◆ Work order ◆
Of the lines in the data below, count the ones holding the string "Mozilla", and answer with that number only.

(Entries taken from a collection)
========

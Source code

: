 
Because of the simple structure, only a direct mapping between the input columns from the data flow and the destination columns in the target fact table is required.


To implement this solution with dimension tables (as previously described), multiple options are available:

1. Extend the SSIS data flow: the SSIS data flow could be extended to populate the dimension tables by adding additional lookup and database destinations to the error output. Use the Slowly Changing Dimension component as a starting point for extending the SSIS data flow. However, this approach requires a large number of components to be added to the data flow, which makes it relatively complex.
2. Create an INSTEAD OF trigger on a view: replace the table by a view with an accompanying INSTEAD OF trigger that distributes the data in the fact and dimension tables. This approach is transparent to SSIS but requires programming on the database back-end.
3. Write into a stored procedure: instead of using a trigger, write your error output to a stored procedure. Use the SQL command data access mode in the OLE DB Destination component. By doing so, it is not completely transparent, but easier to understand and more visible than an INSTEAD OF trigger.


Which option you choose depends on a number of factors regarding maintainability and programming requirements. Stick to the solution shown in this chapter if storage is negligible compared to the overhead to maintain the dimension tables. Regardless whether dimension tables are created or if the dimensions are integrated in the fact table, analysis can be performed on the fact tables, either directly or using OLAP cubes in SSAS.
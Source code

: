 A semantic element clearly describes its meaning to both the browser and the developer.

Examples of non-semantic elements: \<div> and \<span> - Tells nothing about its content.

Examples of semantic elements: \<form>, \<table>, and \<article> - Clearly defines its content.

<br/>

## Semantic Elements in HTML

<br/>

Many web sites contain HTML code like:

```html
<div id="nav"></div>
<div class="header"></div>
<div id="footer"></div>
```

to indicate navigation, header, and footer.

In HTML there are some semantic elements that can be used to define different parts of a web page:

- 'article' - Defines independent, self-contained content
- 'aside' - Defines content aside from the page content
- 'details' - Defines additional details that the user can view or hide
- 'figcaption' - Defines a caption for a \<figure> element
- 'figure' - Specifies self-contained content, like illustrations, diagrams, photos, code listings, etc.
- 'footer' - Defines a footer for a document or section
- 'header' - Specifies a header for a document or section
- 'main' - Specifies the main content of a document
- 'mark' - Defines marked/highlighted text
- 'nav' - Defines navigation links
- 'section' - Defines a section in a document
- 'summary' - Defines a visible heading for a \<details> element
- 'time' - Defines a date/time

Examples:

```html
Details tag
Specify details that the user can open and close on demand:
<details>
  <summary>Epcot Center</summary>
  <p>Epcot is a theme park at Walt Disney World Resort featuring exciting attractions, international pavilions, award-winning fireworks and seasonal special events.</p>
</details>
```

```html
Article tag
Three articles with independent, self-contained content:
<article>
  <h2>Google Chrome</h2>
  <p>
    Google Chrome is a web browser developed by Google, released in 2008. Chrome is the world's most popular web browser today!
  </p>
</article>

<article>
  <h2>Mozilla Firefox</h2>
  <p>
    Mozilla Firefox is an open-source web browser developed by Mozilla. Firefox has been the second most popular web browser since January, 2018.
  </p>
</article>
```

========

◆ Output of the exercise ◆
2